### Task item:
Give the count of lines in the records that contain the string "these", and write nothing but that number.

### Source material:
──────────

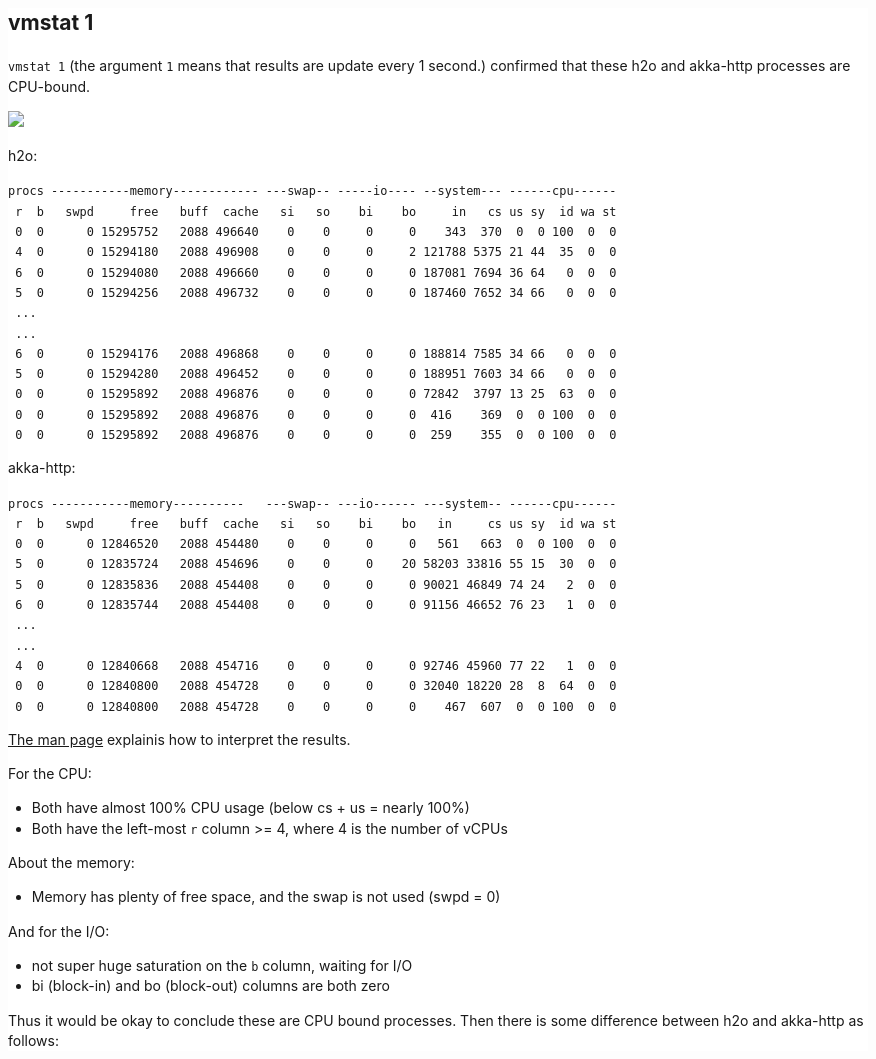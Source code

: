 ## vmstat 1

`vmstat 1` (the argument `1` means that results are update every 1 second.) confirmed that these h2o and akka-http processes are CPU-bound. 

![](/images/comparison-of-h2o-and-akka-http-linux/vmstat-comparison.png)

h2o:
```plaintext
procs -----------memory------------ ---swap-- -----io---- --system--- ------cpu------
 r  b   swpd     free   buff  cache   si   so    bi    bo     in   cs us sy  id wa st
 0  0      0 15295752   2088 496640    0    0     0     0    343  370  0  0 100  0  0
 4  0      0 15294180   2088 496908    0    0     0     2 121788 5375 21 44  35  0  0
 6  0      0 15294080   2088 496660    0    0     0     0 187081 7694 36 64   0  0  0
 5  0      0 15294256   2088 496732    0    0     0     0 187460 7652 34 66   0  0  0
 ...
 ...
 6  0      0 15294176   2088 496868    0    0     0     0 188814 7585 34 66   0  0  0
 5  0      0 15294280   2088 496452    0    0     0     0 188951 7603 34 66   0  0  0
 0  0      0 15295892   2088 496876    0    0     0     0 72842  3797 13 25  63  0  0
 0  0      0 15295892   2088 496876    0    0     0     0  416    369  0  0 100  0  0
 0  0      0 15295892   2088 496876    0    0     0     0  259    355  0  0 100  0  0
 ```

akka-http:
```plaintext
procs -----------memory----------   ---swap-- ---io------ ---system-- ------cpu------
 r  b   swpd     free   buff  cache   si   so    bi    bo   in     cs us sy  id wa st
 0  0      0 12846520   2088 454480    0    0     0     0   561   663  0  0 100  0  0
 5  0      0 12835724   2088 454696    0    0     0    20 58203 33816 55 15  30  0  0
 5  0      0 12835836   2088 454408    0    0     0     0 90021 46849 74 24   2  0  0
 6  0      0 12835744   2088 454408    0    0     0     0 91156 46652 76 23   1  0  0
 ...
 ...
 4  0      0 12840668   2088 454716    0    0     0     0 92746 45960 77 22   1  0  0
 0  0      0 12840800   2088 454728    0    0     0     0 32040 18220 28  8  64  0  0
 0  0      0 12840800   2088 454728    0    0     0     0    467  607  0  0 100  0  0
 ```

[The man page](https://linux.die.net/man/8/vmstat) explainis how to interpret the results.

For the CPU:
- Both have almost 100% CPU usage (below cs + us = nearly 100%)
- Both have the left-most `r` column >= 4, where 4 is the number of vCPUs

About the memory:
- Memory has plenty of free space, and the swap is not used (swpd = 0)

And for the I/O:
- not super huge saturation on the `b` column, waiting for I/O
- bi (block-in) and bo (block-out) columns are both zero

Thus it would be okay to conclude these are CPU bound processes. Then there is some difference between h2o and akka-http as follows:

──────────

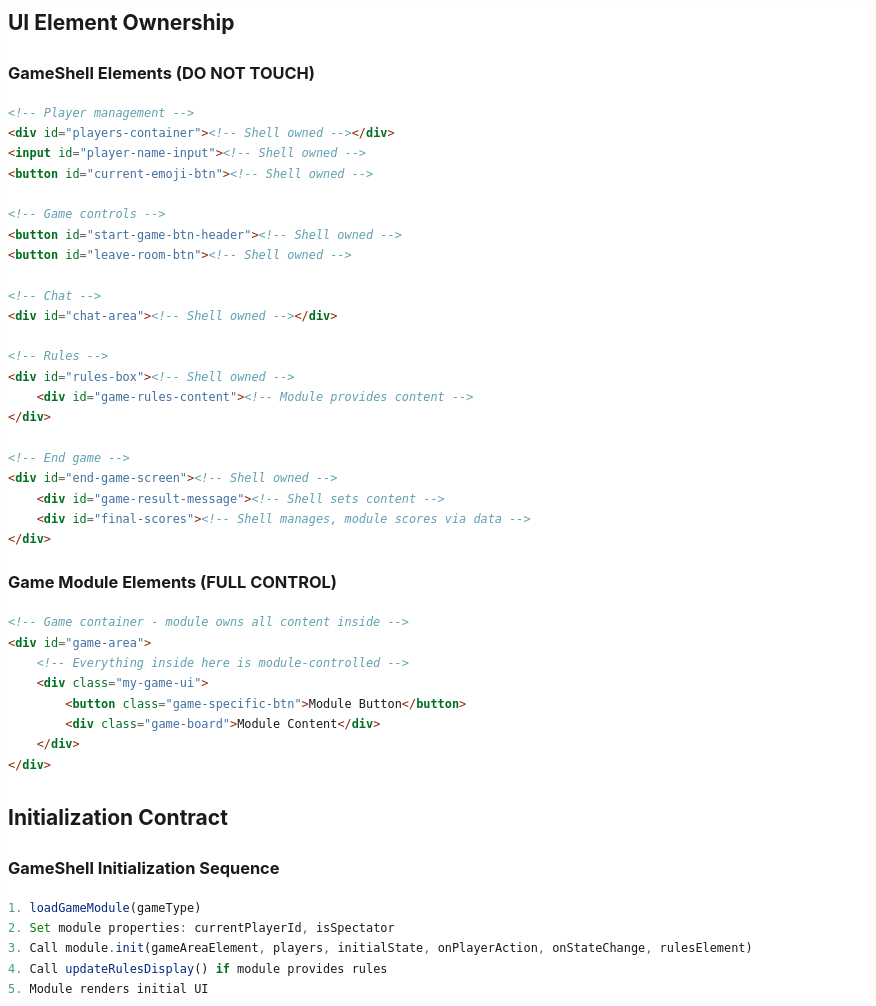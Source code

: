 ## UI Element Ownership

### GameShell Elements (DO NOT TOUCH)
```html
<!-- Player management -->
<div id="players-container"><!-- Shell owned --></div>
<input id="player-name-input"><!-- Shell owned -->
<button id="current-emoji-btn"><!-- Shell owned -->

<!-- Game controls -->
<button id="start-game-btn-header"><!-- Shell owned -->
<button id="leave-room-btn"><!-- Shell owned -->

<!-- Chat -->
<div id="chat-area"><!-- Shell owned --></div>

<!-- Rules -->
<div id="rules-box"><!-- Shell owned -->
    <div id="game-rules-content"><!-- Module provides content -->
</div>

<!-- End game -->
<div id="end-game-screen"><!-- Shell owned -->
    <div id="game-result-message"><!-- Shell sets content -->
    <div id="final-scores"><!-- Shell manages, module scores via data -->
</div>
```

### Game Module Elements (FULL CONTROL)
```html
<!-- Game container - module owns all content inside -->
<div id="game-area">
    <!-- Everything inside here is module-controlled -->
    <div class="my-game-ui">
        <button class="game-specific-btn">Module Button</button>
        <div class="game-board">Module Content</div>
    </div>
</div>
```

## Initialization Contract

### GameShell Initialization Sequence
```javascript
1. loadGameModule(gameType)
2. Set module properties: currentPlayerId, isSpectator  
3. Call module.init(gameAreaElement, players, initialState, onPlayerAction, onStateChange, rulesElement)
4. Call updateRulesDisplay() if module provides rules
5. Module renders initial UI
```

──────────

### Solution for this exercise:
2